Respirei fundo e disse que venda não se rouba, mas ela insistia que tinha sido passada pra trás. Fui verificar o que havia acontecido e percebi que ela estava se fazendo de vítima. Notei que o cliente “roubado” dela havia chegado no local num fusca velho. Como ela era a vendedora da vez, inventou uma desculpa para não atender o cliente. Falou que precisava ir ao banheiro. E, assim, passou o suposto “abacaxi” para outra.

Acontece que o “abacaxi” era mais suculento do que ela imaginava. O senhor era um colecionador de carros antigos. Ele gostou do atendimento da vendedora que o atendeu, voltou ao carro e retornou com uma planta da casa que estava construindo. Fechou um negócio alto e quem levou a comissão foi a segunda colaboradora. A reclamante se mordeu de inveja, mas sem razão alguma.

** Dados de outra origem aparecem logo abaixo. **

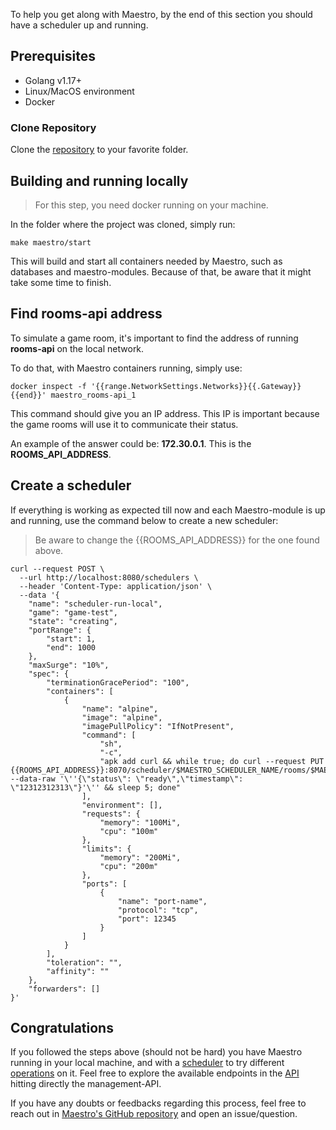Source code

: To help you get along with Maestro, by the end of this section you should have a scheduler up and running.

## Prerequisites
- Golang v1.17+
- Linux/MacOS environment
- Docker

### Clone Repository
Clone the [repository](https://github.com/topfreegames/maestro) to your favorite folder.

## Building and running locally
> For this step, you need docker running on your machine.

In the folder where the project was cloned, simply run:

```shell
make maestro/start
```

This will build and start all containers needed by Maestro, such as databases and maestro-modules. 
Because of that, be aware that it might take some time to finish.

## Find rooms-api address
To simulate a game room, it's important to find the address of running **rooms-api** on the local network.

To do that, with Maestro containers running, simply use:

```shell
docker inspect -f '{{range.NetworkSettings.Networks}}{{.Gateway}}{{end}}' maestro_rooms-api_1
```

This command should give you an IP address. 
This IP is important because the game rooms will use it to communicate their status.

An example of the answer could be: **172.30.0.1**. This is the **ROOMS_API_ADDRESS**.

## Create a scheduler
If everything is working as expected till now and each Maestro-module is up and running, use the command below to create a new scheduler:

> Be aware to change the {{ROOMS_API_ADDRESS}} for the one found above.
```shell
curl --request POST \
  --url http://localhost:8080/schedulers \
  --header 'Content-Type: application/json' \
  --data '{
	"name": "scheduler-run-local",
	"game": "game-test",
	"state": "creating",
	"portRange": {
		"start": 1,
		"end": 1000
	},
	"maxSurge": "10%",
	"spec": {
		"terminationGracePeriod": "100",
		"containers": [
			{
				"name": "alpine",
				"image": "alpine",
				"imagePullPolicy": "IfNotPresent",
				"command": [
					"sh",
					"-c",
					"apk add curl && while true; do curl --request PUT {{ROOMS_API_ADDRESS}}:8070/scheduler/$MAESTRO_SCHEDULER_NAME/rooms/$MAESTRO_ROOM_ID/ping --data-raw '\''{\"status\": \"ready\",\"timestamp\": \"12312312313\"}'\'' && sleep 5; done"
				],
				"environment": [],
				"requests": {
					"memory": "100Mi",
					"cpu": "100m"
				},
				"limits": {
					"memory": "200Mi",
					"cpu": "200m"
				},
				"ports": [
					{
						"name": "port-name",
						"protocol": "tcp",
						"port": 12345
					}
				]
			}
		],
		"toleration": "",
		"affinity": ""
	},
	"forwarders": []
}'
```

## Congratulations
If you followed the steps above (should not be hard) you have Maestro running in your local machine, and with a [scheduler](Scheduler.md) to try different [operations](Operations.md) on it.
Feel free to explore the available endpoints in the [API](OpenAPI.md) hitting directly the management-API.

If you have any doubts or feedbacks regarding this process, feel free to reach out in [Maestro's GitHub repository](https://github.com/topfreegames/maestro) and open an issue/question.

Diante do acontecido, dei uma lição para ela que chamo de “Frango em Vendas”. Por que esse nome? Porque frango cru não tem cheiro e não chama a atenção. Não há nada nele que incentive a degustação. Já o frango assado tem um aroma provocativo, que aguça o apetite. Porém, é preciso deixar claro que um frango assado é o resultado de muita atenção e cuidados dispensados a um frango cru. Um cliente, antes de tornar-se fiel, requer dedicação.

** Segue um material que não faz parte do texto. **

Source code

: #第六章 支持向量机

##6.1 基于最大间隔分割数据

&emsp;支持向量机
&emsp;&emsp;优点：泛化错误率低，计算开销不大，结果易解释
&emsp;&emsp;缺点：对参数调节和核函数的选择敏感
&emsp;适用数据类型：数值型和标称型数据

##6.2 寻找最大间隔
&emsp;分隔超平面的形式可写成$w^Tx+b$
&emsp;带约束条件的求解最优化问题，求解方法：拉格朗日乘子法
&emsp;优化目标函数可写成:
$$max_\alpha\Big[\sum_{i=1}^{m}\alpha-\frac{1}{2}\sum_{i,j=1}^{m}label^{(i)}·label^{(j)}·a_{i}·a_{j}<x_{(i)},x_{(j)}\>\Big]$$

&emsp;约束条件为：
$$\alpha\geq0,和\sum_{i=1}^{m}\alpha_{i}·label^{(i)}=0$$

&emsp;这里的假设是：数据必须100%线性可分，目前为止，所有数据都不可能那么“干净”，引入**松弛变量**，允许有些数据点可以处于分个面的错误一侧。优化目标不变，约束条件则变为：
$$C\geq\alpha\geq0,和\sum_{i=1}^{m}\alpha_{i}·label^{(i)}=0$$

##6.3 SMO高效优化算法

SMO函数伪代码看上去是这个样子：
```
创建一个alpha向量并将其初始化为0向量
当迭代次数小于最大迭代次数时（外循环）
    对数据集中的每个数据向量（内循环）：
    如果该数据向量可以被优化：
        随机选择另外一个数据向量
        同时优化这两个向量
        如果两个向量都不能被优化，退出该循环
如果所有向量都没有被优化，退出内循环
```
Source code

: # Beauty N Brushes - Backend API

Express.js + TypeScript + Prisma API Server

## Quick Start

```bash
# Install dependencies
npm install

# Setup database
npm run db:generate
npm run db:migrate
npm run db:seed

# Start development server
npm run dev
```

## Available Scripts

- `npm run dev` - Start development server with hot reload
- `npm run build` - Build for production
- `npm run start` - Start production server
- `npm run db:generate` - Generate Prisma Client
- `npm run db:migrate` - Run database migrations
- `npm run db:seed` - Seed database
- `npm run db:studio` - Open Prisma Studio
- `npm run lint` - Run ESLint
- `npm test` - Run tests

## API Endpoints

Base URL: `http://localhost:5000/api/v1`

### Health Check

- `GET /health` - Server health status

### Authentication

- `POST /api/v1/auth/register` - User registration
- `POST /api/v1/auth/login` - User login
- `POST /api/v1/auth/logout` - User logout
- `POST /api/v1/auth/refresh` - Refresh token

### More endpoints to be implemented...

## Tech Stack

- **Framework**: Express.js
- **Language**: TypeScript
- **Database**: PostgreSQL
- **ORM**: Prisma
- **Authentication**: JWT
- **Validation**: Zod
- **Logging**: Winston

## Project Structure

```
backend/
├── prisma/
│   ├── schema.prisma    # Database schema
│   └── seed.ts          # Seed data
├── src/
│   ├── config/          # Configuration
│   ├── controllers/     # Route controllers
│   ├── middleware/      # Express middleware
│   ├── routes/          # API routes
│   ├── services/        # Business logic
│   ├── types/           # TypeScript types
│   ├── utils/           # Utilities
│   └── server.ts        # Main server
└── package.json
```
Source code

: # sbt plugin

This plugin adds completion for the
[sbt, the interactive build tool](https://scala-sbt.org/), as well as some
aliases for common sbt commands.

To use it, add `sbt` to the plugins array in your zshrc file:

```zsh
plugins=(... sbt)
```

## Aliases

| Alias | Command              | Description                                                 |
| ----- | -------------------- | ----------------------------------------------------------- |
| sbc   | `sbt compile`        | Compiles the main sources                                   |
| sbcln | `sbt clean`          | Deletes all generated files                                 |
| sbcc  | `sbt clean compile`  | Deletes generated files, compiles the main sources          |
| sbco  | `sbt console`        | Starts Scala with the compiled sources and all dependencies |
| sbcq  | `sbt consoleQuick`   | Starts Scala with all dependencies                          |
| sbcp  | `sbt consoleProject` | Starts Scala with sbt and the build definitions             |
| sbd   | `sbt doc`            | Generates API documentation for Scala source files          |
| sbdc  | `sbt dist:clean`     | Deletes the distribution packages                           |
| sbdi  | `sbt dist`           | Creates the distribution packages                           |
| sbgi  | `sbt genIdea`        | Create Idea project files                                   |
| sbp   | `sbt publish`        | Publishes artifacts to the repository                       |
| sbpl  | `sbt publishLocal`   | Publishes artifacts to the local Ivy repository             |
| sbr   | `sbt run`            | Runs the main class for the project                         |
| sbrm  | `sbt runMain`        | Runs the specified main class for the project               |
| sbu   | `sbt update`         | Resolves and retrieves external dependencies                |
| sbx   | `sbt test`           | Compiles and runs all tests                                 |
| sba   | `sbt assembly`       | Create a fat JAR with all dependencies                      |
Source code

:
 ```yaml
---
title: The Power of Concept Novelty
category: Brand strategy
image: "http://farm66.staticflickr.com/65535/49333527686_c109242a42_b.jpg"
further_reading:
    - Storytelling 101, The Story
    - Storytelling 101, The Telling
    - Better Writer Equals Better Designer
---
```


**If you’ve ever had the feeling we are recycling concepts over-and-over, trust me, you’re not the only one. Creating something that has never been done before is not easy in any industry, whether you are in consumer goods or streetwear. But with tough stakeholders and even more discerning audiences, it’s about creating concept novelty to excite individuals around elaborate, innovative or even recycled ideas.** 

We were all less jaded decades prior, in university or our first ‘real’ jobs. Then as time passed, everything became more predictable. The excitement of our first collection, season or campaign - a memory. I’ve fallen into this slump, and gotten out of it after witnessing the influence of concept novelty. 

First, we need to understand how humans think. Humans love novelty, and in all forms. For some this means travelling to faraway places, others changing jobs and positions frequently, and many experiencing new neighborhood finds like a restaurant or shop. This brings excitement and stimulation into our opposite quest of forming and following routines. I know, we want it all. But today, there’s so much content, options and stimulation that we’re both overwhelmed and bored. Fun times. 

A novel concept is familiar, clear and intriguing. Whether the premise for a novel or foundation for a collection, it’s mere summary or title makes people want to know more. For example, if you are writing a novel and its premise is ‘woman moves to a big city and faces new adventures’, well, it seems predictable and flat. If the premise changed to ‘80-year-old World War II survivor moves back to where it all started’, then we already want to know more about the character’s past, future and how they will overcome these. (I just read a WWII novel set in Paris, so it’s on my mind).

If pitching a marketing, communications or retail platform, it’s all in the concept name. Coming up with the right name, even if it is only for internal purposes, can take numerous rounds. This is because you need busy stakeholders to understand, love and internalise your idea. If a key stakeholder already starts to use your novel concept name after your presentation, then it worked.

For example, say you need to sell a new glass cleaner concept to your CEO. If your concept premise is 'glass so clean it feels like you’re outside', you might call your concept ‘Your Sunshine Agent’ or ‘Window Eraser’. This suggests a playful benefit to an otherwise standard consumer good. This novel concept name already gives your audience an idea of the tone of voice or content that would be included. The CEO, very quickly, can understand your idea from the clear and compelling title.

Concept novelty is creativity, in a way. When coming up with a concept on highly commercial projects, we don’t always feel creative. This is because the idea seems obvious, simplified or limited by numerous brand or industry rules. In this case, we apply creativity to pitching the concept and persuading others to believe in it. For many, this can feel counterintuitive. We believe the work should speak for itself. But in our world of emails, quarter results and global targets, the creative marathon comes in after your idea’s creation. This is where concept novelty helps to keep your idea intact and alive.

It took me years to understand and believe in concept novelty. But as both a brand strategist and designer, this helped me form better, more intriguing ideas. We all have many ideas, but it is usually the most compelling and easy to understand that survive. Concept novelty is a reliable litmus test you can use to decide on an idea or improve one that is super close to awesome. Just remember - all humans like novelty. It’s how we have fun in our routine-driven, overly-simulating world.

A vendedora que disse ter o cliente roubado, na verdade não quis “prepará-lo” para efetivar a compra. Ela não se dedicou. Deixou-se levar pelas aparências iniciais, sem imaginar que o melhor ainda estaria por vir. Isso é típico de vendedores preguiçosos, que não entendem o real significado da palavra trabalho.

Arrematei a conversa dizendo a ela: – Querida, você quer apenas o fácil, mas só sobrou o difícil. Você está atrás de frango assado e na empresa só tem frango cru! Quem não se esconde e, mais que isso, usa o coração em um atendimento, garante a fidelização do cliente. Quem corre na frente bebe água limpa. Quem corre atrás nem água bebe.

Uma vez senti isso na pele quando, bem cedinho, fui a um hipermercado comprar flores para uma amiga que fazia aniversário. Escolhi o vaso, passei pela caixa e perguntei para a moça se ela podia me ajudar a fazer um embrulho bonito, com papel colorido e fitas. A resposta foi bem seca:

– Eu não sei fazer pacote e o pessoal ainda não chegou.

Havia outra funcionária ao lado e quis saber se ela não poderia me ajudar. Outro desânimo: – Eu entro às sete e meia e ainda são sete e quinze! Por fim, recorri à outra caixa, que estava livre e lixava as unhas. Ela nem tirou os olhos das mãos e disparou, com toda antipatia: – Eu sou o – pe – ra – do – ra de caixa, eu não faço embrulho!

Se o produto não tivesse sido registrado, eu daria meia volta e devolveria. Diante dos três baldes de água fria do “trio simpatia”, eu pedi papel e fita e fiz o pacote em casa. Depois esse pessoal reclama de crise!